__Saved data entries__:
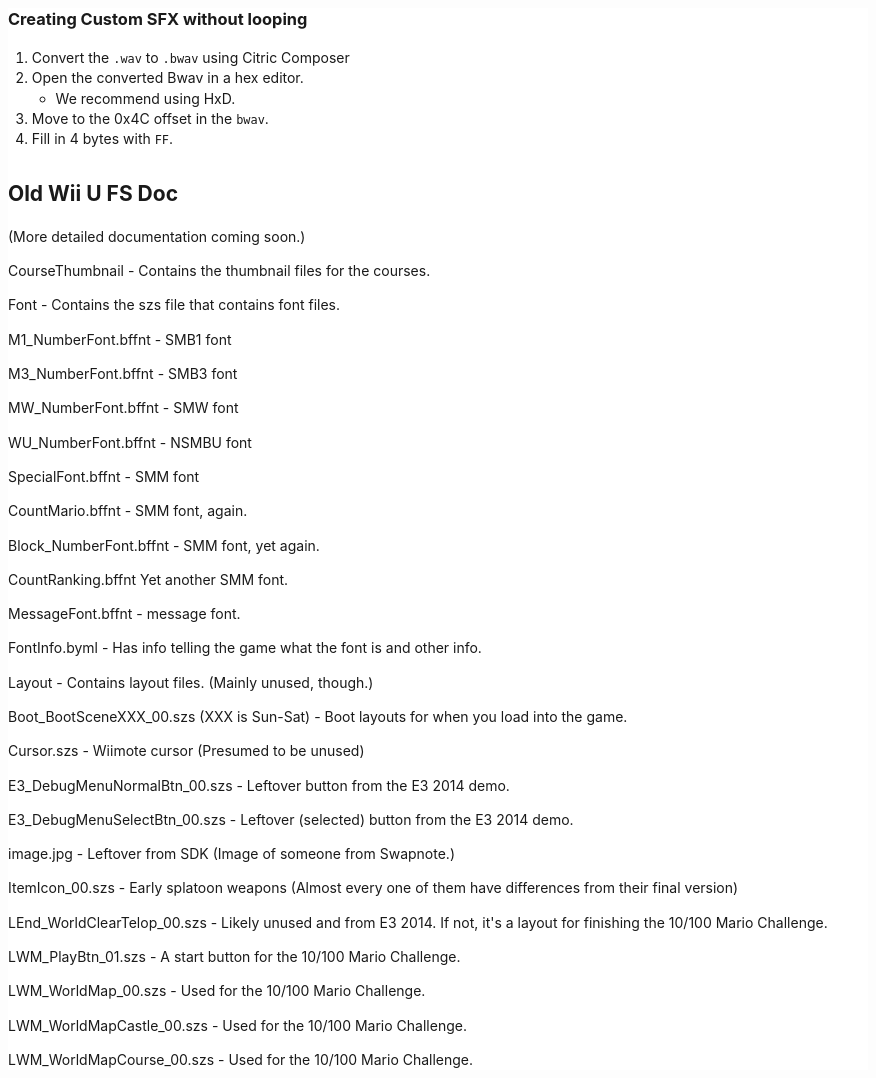 ### Creating Custom SFX without looping

1.  Convert the `.wav` to `.bwav` using Citric Composer
2.  Open the converted Bwav in a hex editor.
    *   We recommend using HxD.
3.  Move to the 0x4C offset in the `bwav`.
4.  Fill in 4 bytes with `FF`.

## Old Wii U FS Doc

(More detailed documentation coming soon.)

CourseThumbnail - Contains the thumbnail files for the courses.

Font - Contains the szs file that contains font files.

M1_NumberFont.bffnt - SMB1 font

M3_NumberFont.bffnt - SMB3 font

MW_NumberFont.bffnt - SMW font

WU_NumberFont.bffnt - NSMBU font

SpecialFont.bffnt - SMM font

CountMario.bffnt - SMM font, again.

Block_NumberFont.bffnt - SMM font, yet again.  

CountRanking.bffnt Yet another SMM font.

MessageFont.bffnt - message font.

FontInfo.byml - Has info telling the game what the font is and other info.

Layout - Contains layout files. (Mainly unused, though.)

Boot_BootSceneXXX_00.szs (XXX is Sun-Sat) - Boot layouts for when you load into the game.  

Cursor.szs - Wiimote cursor (Presumed to be unused)  

E3_DebugMenuNormalBtn_00.szs - Leftover button from the E3 2014 demo.  

E3_DebugMenuSelectBtn_00.szs - Leftover (selected) button from the E3 2014 demo.  

image.jpg - Leftover from SDK (Image of someone from Swapnote.)  

ItemIcon_00.szs - Early splatoon weapons (Almost every one of them have differences from their final version)  

LEnd_WorldClearTelop_00.szs - Likely unused and from E3 2014\. If not, it's a layout for finishing the 10/100 Mario Challenge.  

LWM_PlayBtn_01.szs - A start button for the 10/100 Mario Challenge.  

LWM_WorldMap_00.szs - Used for the 10/100 Mario Challenge.  

LWM_WorldMapCastle_00.szs - Used for the 10/100 Mario Challenge.  

LWM_WorldMapCourse_00.szs - Used for the 10/100 Mario Challenge.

__Required action__:
Please copy, exactly and with nothing else, the lines above beginning at the line that has "Move to the" and ending with the line that has "CountRanking.bffnt Yet another SMM font.".

__Response box__:
3.  Move to the 0x4C offset in the `bwav`.
4.  Fill in 4 bytes with `FF`.

## Old Wii U FS Doc

(More detailed documentation coming soon.)

CourseThumbnail - Contains the thumbnail files for the courses.

Font - Contains the szs file that contains font files.

M1_NumberFont.bffnt - SMB1 font

M3_NumberFont.bffnt - SMB3 font

MW_NumberFont.bffnt - SMW font

WU_NumberFont.bffnt - NSMBU font

SpecialFont.bffnt - SMM font

CountMario.bffnt - SMM font, again.

Block_NumberFont.bffnt - SMM font, yet again.  

CountRanking.bffnt Yet another SMM font.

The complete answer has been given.